Braden
doesn't have many friends. I'm not sure if he has any because he
never talks of any, never gets together with any, never receives
calls from or makes calls to any, and says he eats lunch alone at
school. And he's lived this way since about middle school. It's
been a long-running concern for us, so we've provided opportunities
for him—grand opportunities—to make friends through church,
scouting, and of course public school classes and activities. It's
sort of a lead-the-horse-to-water thing: we can provide him
opportunities but it's up to him what he does with them.
Deanne
and I aren't social butterflies, as our social lives are already full
with work, family, and church activities. So our kids don't have the
best examples of adult-to-adult friendship socializing, though we do
have friends over on rare occasion.
Regardless
of how much I stress the importance of having friends is, I suspect
that Braden somewhere along the line decided that friends aren't
worth it and has contented himself to limiting his social life to
just us.
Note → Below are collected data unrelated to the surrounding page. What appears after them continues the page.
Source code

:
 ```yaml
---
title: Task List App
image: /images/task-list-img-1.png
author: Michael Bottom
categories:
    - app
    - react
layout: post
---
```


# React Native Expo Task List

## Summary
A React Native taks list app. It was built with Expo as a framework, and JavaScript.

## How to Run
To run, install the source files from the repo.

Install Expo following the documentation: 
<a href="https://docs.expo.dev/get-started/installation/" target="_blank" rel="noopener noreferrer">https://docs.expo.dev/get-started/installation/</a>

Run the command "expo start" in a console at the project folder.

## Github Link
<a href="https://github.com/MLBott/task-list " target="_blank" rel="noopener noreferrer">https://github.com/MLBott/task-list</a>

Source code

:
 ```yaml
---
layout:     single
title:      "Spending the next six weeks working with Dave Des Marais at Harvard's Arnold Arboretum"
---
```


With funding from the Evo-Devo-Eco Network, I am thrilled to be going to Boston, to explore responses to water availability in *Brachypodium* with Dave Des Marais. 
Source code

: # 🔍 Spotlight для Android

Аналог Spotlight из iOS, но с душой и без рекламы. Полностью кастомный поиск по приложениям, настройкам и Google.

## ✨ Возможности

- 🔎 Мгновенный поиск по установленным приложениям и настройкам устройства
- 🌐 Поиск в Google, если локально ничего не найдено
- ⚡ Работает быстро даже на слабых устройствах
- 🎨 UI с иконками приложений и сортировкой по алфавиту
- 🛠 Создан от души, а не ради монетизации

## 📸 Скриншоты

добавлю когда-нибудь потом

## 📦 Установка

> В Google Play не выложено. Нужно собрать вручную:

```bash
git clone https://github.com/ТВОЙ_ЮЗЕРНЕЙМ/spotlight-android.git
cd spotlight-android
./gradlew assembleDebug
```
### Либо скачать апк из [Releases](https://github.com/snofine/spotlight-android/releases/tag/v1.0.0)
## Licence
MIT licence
He even fell away from scouting for awhile. Meanwhile
church activities are limited to adult-led and organized activities:
no real friend or friends to just hang out with and talk to about
whatever.
This
is a huge change from when I grew up and neighborhood friends were
almost always around and available to hang out and play with (mostly
sports, but also to do kid activities like catch crayfish, shoot bb
gun, explore the woods, climb trees, bike ride, etc.) from after
school (I'd rush through my homework) until sundown and dinner time,
making for some happy childhood memories.
It's
not as if Braden's unfriendable due to “lack of social skills”—I
always hated that description because it's applied so inaptly all too
often, in that skillfulness (whatever that means) does not lead to
friendships, mutual caring, concern, time, and companionship do,
skills be damned. And some of the least socially skilled persons
around (those overly shy or who struggle with speech impediments,
say, or those who miss social cues) sometimes develop the closest
bonds imaginable. And Braden has none of those challenges, he speaks
in turn, exercises manners within the normal range, and acts pretty
much like others his age. He strikes me, then, as one who has been
burned once too often, and thus doesn't think it's worthwhile to
pursue friendships, because he's happy enough without, perhaps
counting family as his closest and only friends (which isn't so awful
when you think about it).
But
he's been spending way too much time in his room reading and
listening to radio and resenting going out for exercise (doing not
much real exercise when he goes out anyway), which builds up
resentments against us when he doesn't get his way because he doesn't
have a friend to vent and share his frustrations with.
So
I insisted that he check out Christian Club at school. It took a few
tries but he finally did, and dropped in during lunch recesses at
group gatherings. Unfortunately, it's been lecture-based, so he
hasn't formed any friends yet, but at least that beats being
alone all the time.
Then
I insisted he do something else like check out the scout troop that
meets at our church (versus the one that he was at that met at his
former elementary school). He went to a couple of get-togethers and
liked them well enough to want to join. Here's where the stronghold
comes in. He still hasn't earned a single merit badge, this after
over four years as a scout. By comparison, after four years I had
earned over a dozen merit badges—they're fun, educational, and
challenging—a big part of character and leadership development,
health, fitness, and skillfulness. I've been encouraging him for
years to pursue them but he's always showed indifference. I've let
him go. No longer. I insisted that if he wants to switch to this
new troop, that he now take scouting serious and earn his first
badge.
We
have over twenty merit badge pamphlets out in the garage from which
to choose (a hand-me-down gift from my cousin's son). Braden made
lame excuses one after another why he couldn't. I knew something was
wrong at that point—a spiritual stronghold or mental block not of
God.
I
offered to pray for him to get past this, insisting that he could do
it, or if he feared initiating social contact (with the Scout Master
to earn the merit badge), that he could overcome it, that I knew he
could do anything, that God knew he could do anything, and that it
was only he that didn't believe he could.
I
said are we in agreement?
He
said I don't have a choice.
I
said that's right. Just like the $60 model boat you begged us to buy
using Grandma's gift money that you didn't built for over a year that
I had to force you to build. You built it. And you are going to
earn a merit badge. Any one. Your choice.
It
took way more push than I would have preferred, but he finally did
it—got going on reading the pamphlet and doing the research,
performing a phone interview, and is ready to attend a public meeting
and volunteer for community service and meet with his new Scout
Master.
A
Christian counselor once said that the teen years are ones of
striving between child fighting for independence and parent
struggling to maintain control over the child's development and
safety and that this push/pull conflict cannot be avoided, which
makes those years so challenging. Praise God Braden finally came
to—it's for his own good, like it or not. He's better for having
built and finished the boat. He'll be better off for having earned
his first merit badge, too. God willing.